The custom was outlawed in 1950 by the author of India's constitution, B.R. Ambedkar, a lawyer who championed the rights of fellow Dalits.

Pictures of the bespectacled Ambedkar adorn the otherwise bare walls of Meerut's cricket factories, in reverence for a man Sagar says he treats "like a god".

Caste remains a crucial determinant of one's station in life at birth: less than six percent of Indians married outside their caste, according to the country's most recent census in 2011.

But policies to guarantee places for Dalits in government jobs and higher education have brought some social mobility.

With more opportunities, few cricket ball-makers want their children to follow them into the trade.

Meerut's high unemployment rate has meanwhile forced others from higher castes to stomach any objections to what they would have once considered "unclean" labour.

"People are in need of income and are willing to work, especially since job opportunities are limited in this area", Singh said.

- Red lines -

Meerut has been the principal hub for Indian sports goods since soon after independence from British colonial rule in 1947.

Back then, skilled leatherworkers fled the city of Sialkot in modern-day Pakistan during the deadly partition of the subcontinent along religious lines.

Singh's business was established by his grandfather and he had hoped to expand its operations, but India's political climate has made life tough for the industry.

Since the election of Prime Minister Narendra Modi's government in 2014, Hindu activists have sought to disrupt and outlaw cattle slaughter, a business dominated by India's Muslim minority.

Their campaigns have occasionally seen deadly consequences, with Muslims suspected of involvement in the trade lynched by frenzied mobs, including in Meerut.
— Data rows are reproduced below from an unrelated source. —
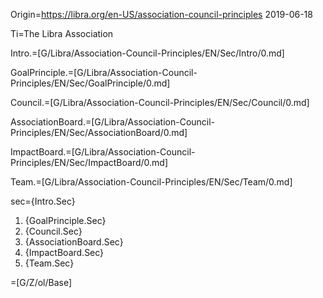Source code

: Origin=<a href="https://libra.org/en-US/association-council-principles">https://libra.org/en-US/association-council-principles</a> 2019-06-18

Ti=The Libra Association

Intro.=[G/Libra/Association-Council-Principles/EN/Sec/Intro/0.md]

GoalPrinciple.=[G/Libra/Association-Council-Principles/EN/Sec/GoalPrinciple/0.md]

Council.=[G/Libra/Association-Council-Principles/EN/Sec/Council/0.md]

AssociationBoard.=[G/Libra/Association-Council-Principles/EN/Sec/AssociationBoard/0.md]

ImpactBoard.=[G/Libra/Association-Council-Principles/EN/Sec/ImpactBoard/0.md]

Team.=[G/Libra/Association-Council-Principles/EN/Sec/Team/0.md]

sec={Intro.Sec}<ol><li>{GoalPrinciple.Sec}<li>{Council.Sec}<li>{AssociationBoard.Sec}<li>{ImpactBoard.Sec}<li>{Team.Sec}</ol>

=[G/Z/ol/Base]
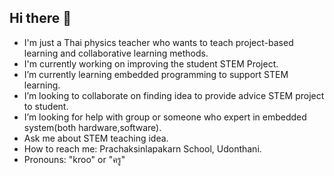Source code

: ## Hi there 👋

<!--
**sahtho/sahtho** is a ✨ _special_ ✨ repository because its `README.md` (this file) appears on your GitHub profile.
Here are some ideas to get you started:
-->
- I'm just a Thai physics teacher who wants to teach project-based learning and collaborative learning methods.
- I'm currently working on improving the student STEM Project.
- I’m currently learning embedded programming to support STEM learning.
- I’m looking to collaborate on finding idea to provide advice STEM project to student.
- I’m looking for help with group or someone who expert in embedded system(both hardware,software).
- Ask me about STEM teaching idea.
- How to reach me: Prachaksinlapakarn School, Udonthani.
- Pronouns: "kroo" or "ครู"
It has also led to supply issues that saw Singh's costs for tanned leather jump 50 percent last year, and prompted others to seek a greater share of alternative sourcing from buffalo and bull hides.

Ashish Matta, the owner of a wholesaler of a sports goods materials business in Meerut, was at pains to insist to AFP that the leather he dealt in did not come from cows.

But he also said the widespread use of leather made a mockery of taboos around its production.

"Leather is used to make various products -- shoes, belts, bags, purses, and even cricket balls," he said. "So I don't think there is any issue."